Cade dal sentiero e passa la notte all’addiaccio: salvata 38enne inglese

Cade dal sentiero e passa la notte all’addiaccio: salvata 38enne inglese

Un volo di 40 metri e una notte passata all’addiaccio. E, alla fine, il salvataggio da parte del Soccorso alpino. Brutta avventura, a lieto fine, per un’escursionista inglese, per la quale era scattato l’allarme giovedì sera (3 agosto).

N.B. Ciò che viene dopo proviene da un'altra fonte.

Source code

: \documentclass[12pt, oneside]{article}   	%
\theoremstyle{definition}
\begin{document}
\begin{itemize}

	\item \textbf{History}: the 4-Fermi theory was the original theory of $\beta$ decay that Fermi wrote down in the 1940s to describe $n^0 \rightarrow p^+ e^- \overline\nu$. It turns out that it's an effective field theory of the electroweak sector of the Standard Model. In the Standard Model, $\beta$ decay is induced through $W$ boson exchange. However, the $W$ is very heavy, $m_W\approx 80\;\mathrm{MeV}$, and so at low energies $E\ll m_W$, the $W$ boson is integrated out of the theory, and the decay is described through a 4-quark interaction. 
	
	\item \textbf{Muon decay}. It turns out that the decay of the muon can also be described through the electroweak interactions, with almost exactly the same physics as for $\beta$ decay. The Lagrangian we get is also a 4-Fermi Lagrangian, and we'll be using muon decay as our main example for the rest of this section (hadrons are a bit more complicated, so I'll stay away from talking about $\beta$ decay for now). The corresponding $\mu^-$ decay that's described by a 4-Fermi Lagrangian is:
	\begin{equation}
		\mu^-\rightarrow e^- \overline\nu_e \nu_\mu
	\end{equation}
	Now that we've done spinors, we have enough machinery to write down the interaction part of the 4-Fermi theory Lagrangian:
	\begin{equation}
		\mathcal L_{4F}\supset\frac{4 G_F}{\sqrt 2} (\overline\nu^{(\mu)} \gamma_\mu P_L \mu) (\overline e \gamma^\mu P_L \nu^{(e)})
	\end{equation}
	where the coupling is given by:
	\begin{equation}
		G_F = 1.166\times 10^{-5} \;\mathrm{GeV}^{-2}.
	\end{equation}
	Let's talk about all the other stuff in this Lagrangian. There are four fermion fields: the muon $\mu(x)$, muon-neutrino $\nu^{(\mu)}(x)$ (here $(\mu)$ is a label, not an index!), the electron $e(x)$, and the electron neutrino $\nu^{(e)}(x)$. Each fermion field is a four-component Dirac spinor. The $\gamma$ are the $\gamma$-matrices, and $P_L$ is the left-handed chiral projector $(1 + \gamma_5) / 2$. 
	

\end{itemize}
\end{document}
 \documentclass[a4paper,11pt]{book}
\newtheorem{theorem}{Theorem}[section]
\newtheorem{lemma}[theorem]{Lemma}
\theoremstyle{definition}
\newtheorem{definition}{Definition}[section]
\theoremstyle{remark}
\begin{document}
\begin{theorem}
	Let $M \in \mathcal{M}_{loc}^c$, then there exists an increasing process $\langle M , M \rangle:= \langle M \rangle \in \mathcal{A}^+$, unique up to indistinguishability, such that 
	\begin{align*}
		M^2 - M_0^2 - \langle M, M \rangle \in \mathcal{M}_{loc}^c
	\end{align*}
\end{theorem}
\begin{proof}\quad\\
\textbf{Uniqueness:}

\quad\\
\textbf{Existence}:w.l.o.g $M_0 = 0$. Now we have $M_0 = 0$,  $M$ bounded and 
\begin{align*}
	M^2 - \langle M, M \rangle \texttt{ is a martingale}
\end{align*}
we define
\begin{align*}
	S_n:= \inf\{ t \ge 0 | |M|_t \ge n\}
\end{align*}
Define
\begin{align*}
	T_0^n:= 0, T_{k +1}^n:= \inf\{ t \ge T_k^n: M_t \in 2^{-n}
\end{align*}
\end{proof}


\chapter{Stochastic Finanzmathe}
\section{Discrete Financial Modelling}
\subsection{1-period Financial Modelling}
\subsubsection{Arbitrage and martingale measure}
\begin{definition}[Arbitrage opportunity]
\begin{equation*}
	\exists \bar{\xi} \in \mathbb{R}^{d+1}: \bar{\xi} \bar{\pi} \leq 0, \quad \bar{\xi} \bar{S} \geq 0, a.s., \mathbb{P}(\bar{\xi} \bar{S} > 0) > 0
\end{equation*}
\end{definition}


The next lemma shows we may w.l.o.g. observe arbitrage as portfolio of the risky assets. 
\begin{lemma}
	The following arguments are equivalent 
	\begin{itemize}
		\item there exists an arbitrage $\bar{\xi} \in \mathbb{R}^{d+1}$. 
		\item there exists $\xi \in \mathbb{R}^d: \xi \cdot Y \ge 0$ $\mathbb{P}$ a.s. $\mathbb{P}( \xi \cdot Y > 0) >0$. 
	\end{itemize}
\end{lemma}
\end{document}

Verso le 21.30 il gestore del Vandelli aveva attivato il 118 poiché un’ospite, che aveva dormito la notte precedente in rifugio, era uscita al mattino dicendo che andava a fare un giro senza indicare la meta. La 38enne residente a Londra, che aveva lasciato documenti ed i propri effetti personali in Rifugio, non era però più ritornata e il cellulare risultava irraggiungibile. Dalle analisi dei tracciati richiesti ai Carabinieri, l’ultima cella agganciata era quella di Santa Fosca, si è quindi pensato che potesse aver intrapreso il giro del Sorapis lungo la Cengia del Banco.

Ieri mattina l’elicottero dell’Air service center, convenzionato con il Soccorso alpino Dolomiti Bellunesi, ha imbarcato tre tecnici, uno del Soccorso alpino di Cortina, uno di San Vito di Cadore e uno della Guardia di finanza di Cortina, e ha iniziato a sorvolare le zone prioritarie. Passando sotto il sentiero Minazio, i soccorritori hanno visto una tendina, i cui occupanti avrebbero sentito in seguito se non ci fossero state novità. L’elicottero si è quindi spostato di un chilometro e, alla fine di una canale, ferma su un prato, ha individuato la donna, che era stata già notata da alcuni escursionisti a monte, che stavano scendendo da lei. Atterrato sul prato, l’elicottero ha lasciato i tre soccorritori che, verificate le condizioni, hanno chiesto subito l’intervento dell’eliambulanza di Pieve di Cadore. Sbarcati equipe medica e tecnico di elisoccorso, sono state prestate le prime cure all’escursionista per un sospetto politrauma.

Imbarellata e recuperata, l’infortunata è stata trasportata all’ospedale di Treviso. La donna stava percorrendo il Minazio, che collega Forcella Grande al Bivacco Comici, ed era caduta tra le rocce una quarantina di metri, ruzzolando poi alcune sul prato. I tre soccorritori sono rientrati con l’elicottero dell’Air service center.